News Releases from Region 09
U.S. EPA awards Navajo Nation $89,260 to study air quality in Cove, Arizona
SAN FRANCISCO — The U.S. Environmental Protection Agency (EPA) has awarded the Navajo Nation Environmental Protection Agency $89,260 to study whether abandoned uranium mines are affecting air quality in the Cove, Arizona, area.
Navajo community members have raised concerns about winds potentially transporting dust with radionuclides during the long-term cleanup efforts by EPA and Navajo Nation EPA. This study will sample airborne particulate matter, or dust, for a variety of elements including uranium, arsenic and lead. The study will also look for airborne radionuclides, including isotopes of thorium and radium.

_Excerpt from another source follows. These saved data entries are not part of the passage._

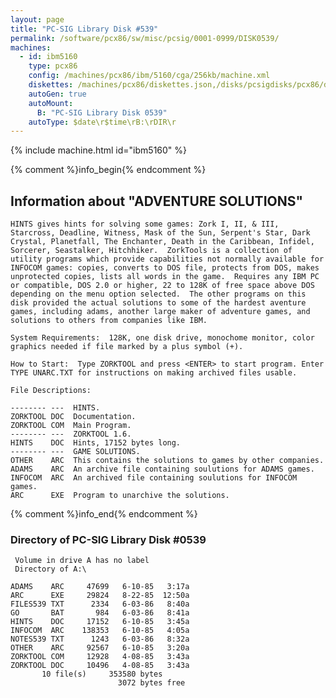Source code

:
```yaml
---
layout: page
title: "PC-SIG Library Disk #539"
permalink: /software/pcx86/sw/misc/pcsig/0001-0999/DISK0539/
machines:
  - id: ibm5160
    type: pcx86
    config: /machines/pcx86/ibm/5160/cga/256kb/machine.xml
    diskettes: /machines/pcx86/diskettes.json,/disks/pcsigdisks/pcx86/diskettes.json
    autoGen: true
    autoMount:
      B: "PC-SIG Library Disk 0539"
    autoType: $date\r$time\rB:\rDIR\r
---
```


{% include machine.html id="ibm5160" %}

{% comment %}info_begin{% endcomment %}

## Information about "ADVENTURE SOLUTIONS"

    HINTS gives hints for solving some games: Zork I, II, & III,
    Starcross, Deadline, Witness, Mask of the Sun, Serpent's Star, Dark
    Crystal, Planetfall, The Enchanter, Death in the Caribbean, Infidel,
    Sorcerer, Seastalker, Hitchhiker.  ZorkTools is a collection of
    utility programs which provide capabilities not normally available for
    INFOCOM games: copies, converts to DOS file, protects from DOS, makes
    unprotected copies, lists all words in the game.  Requires any IBM PC
    or compatible, DOS 2.0 or higher, 22 to 128K of free space above DOS
    depending on the menu option selected.  The other programs on this
    disk provided the actual solutions to some of the hardest aventure
    games, including adams, another large maker of adventure games, and
    solutions to others from companies like IBM.
    
    System Requirements:  128K, one disk drive, monochome monitor, color
    graphics needed if file marked by a plus symbol (+).
    
    How to Start:  Type ZORKTOOL and press <ENTER> to start program. Enter
    TYPE UNARC.TXT for instructions on making archived files usable.
    
    File Descriptions:
    
    -------- ---  HINTS.
    ZORKTOOL DOC  Documentation.
    ZORKTOOL COM  Main Program.
    -------- ---  ZORKTOOL 1.6.
    HINTS    DOC  Hints, 17152 bytes long.
    -------- ---  GAME SOLUTIONS.
    OTHER    ARC  This contains the solutions to games by other companies.
    ADAMS    ARC  An archive file containing soulutions for ADAMS games.
    INFOCOM  ARC  An archived file containing soulutions for INFOCOM games.
    ARC      EXE  Program to unarchive the solutions.
{% comment %}info_end{% endcomment %}


### Directory of PC-SIG Library Disk #0539

     Volume in drive A has no label
     Directory of A:\

    ADAMS    ARC     47699   6-10-85   3:17a
    ARC      EXE     29824   8-22-85  12:50a
    FILES539 TXT      2334   6-03-86   8:40a
    GO       BAT       984   6-03-86   8:41a
    HINTS    DOC     17152   6-10-85   3:45a
    INFOCOM  ARC    138353   6-10-85   4:05a
    NOTES539 TXT      1243   6-03-86   8:32a
    OTHER    ARC     92567   6-10-85   3:20a
    ZORKTOOL COM     12928   4-08-85   3:43a
    ZORKTOOL DOC     10496   4-08-85   3:43a
           10 file(s)     353580 bytes
                            3072 bytes free
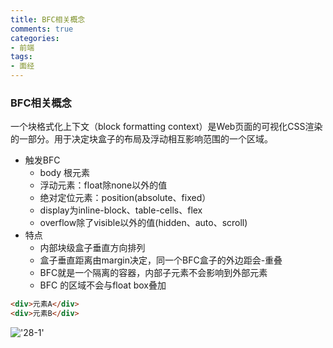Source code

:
 ```yaml
---
title: BFC相关概念
comments: true
categories: 
- 前端
tags: 
- 面经
---
```


### BFC相关概念

一个块格式化上下文（block formatting context）是Web页面的可视化CSS渲染的一部分。用于决定块盒子的布局及浮动相互影响范围的一个区域。

<!-- more -->

* 触发BFC
    - body 根元素
    - 浮动元素：float除none以外的值
    - 绝对定位元素：position(absolute、fixed）
    - display为inline-block、table-cells、flex
    - overflow除了visible以外的值(hidden、auto、scroll)
* 特点
    - 内部块级盒子垂直方向排列
    - 盒子垂直距离由margin决定，同一个BFC盒子的外边距会-重叠
    - BFC就是一个隔离的容器，内部子元素不会影响到外部元素
    - BFC 的区域不会与float box叠加

```html
<div>元素A</div>
<div>元素B</div>
```

!['28-1'](28-1.png)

“By working with the community, we can address these concerns and help ensure people in the Cove area have important information about the air they breathe,” said EPA Pacific Southwest Regional Administrator Mike Stoker.
“This air monitoring study will examine whether dust from abandoned uranium mines in the Cove area are transporting trace metals and radionuclides,” said Oliver Whaley, Executive Director for the Navajo Nation Environmental Protection Agency. “It is important for us to learn the vulnerabilities to people and the environment.”
The monitoring is scheduled to begin in spring 2019. Four monitoring locations will be set up in the Cove community and one outside of the community for reference. The Navajo Nation EPA will hire an environmental technician to support the weekly sampling collections during the year-long study. The funds will also support community outreach efforts and the purchase and placement of a meteorological station at the Cove Chapter House.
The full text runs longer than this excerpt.